§ **DIRECTIONS FOR THIS TASK**: Check every line of the data below for the string "electroporation", and copy the ones that hold it.

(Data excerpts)

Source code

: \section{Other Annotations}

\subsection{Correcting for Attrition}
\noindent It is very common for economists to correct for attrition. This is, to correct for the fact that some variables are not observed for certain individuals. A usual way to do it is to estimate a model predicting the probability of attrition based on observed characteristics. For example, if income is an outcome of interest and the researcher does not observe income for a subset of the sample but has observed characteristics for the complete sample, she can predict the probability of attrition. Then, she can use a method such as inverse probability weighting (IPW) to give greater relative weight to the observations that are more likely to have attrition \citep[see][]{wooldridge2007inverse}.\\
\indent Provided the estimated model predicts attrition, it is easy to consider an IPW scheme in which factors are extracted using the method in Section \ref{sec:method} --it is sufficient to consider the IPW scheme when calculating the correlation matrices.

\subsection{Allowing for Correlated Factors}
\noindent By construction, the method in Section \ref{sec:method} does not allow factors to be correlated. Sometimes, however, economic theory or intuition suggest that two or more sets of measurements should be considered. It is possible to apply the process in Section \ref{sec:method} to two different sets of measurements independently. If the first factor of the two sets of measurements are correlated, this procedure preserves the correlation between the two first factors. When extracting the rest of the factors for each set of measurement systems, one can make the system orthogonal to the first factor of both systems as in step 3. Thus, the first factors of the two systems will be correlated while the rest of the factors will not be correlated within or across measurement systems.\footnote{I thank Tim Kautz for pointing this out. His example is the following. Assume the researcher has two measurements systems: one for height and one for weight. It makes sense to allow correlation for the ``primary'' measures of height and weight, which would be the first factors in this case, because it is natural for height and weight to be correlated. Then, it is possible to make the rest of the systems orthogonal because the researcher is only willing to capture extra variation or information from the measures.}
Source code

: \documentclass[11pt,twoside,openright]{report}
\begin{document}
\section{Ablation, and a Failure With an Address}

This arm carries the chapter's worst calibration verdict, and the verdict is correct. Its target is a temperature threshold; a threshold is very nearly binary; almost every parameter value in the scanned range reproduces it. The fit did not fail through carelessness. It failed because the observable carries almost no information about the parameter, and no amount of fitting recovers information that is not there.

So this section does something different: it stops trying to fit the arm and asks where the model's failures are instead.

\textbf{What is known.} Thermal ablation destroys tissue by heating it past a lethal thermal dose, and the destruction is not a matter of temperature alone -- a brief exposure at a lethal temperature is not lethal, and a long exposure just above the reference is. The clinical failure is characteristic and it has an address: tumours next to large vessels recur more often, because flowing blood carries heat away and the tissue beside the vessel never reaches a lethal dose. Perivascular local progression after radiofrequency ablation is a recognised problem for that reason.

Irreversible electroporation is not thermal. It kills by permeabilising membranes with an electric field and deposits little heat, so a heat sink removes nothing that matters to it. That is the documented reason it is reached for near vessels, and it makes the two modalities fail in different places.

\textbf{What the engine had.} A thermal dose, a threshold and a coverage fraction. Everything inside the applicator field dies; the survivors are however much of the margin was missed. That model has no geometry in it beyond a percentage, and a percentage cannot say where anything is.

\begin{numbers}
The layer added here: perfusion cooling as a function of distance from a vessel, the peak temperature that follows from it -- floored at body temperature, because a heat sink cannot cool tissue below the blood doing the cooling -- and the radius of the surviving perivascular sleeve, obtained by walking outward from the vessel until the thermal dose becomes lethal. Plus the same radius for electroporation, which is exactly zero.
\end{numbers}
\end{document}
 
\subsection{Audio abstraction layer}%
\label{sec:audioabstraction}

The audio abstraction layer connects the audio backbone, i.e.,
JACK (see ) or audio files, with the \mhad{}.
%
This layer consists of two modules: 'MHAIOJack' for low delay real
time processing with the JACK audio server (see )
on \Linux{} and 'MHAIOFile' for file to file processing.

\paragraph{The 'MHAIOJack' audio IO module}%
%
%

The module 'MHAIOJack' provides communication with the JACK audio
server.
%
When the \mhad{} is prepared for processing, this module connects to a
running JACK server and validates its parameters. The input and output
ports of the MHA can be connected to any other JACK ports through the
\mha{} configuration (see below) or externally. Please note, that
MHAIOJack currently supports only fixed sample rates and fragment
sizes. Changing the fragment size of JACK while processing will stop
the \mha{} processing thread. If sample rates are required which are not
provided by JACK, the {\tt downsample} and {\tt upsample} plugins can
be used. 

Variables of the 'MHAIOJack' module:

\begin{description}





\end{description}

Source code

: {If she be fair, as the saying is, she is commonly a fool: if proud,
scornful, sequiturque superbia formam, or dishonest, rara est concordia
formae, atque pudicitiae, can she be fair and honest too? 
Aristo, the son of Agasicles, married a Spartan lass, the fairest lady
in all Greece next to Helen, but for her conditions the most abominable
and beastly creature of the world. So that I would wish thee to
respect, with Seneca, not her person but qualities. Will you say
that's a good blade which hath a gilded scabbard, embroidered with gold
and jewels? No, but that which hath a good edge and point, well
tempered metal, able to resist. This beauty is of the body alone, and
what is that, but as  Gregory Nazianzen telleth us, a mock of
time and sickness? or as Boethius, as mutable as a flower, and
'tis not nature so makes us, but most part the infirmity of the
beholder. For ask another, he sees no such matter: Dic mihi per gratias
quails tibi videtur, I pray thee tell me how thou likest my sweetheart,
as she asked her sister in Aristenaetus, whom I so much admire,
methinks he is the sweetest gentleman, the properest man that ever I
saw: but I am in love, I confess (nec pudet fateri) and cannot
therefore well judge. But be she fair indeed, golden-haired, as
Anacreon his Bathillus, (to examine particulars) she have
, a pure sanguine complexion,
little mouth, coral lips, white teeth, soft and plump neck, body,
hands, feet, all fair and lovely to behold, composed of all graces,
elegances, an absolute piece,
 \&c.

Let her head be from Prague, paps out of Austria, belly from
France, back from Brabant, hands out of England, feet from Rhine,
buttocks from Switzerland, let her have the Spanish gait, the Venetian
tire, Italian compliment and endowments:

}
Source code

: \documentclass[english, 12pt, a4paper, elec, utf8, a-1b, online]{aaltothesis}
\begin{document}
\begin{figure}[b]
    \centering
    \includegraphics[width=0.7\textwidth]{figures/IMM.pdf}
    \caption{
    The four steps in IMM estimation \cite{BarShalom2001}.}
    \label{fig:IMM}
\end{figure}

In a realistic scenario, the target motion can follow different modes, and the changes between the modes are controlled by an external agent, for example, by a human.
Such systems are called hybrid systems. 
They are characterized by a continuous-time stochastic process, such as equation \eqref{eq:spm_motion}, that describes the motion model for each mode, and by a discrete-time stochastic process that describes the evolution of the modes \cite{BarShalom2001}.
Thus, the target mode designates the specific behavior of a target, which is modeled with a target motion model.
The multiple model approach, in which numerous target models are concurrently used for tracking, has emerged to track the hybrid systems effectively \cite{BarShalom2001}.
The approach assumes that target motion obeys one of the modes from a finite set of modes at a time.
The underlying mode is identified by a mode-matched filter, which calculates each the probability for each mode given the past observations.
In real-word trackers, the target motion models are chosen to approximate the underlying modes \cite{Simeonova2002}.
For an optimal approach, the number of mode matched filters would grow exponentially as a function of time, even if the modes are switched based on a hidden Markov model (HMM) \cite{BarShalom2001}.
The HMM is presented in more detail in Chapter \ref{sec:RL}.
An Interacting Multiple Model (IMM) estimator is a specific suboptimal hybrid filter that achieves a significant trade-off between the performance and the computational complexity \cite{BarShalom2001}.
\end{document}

§ **TASK OUTPUT**:
Irreversible electroporation is not thermal. It kills by permeabilising membranes with an electric field and deposits little heat, so a heat sink removes nothing that matters to it. That is the documented reason it is reached for near vessels, and it makes the two modalities fail in different places.
The layer added here: perfusion cooling as a function of distance from a vessel, the peak temperature that follows from it -- floored at body temperature, because a heat sink cannot cool tissue below the blood doing the cooling -- and the radius of the surviving perivascular sleeve, obtained by walking outward from the vessel until the thermal dose becomes lethal. Plus the same radius for electroporation, which is exactly zero.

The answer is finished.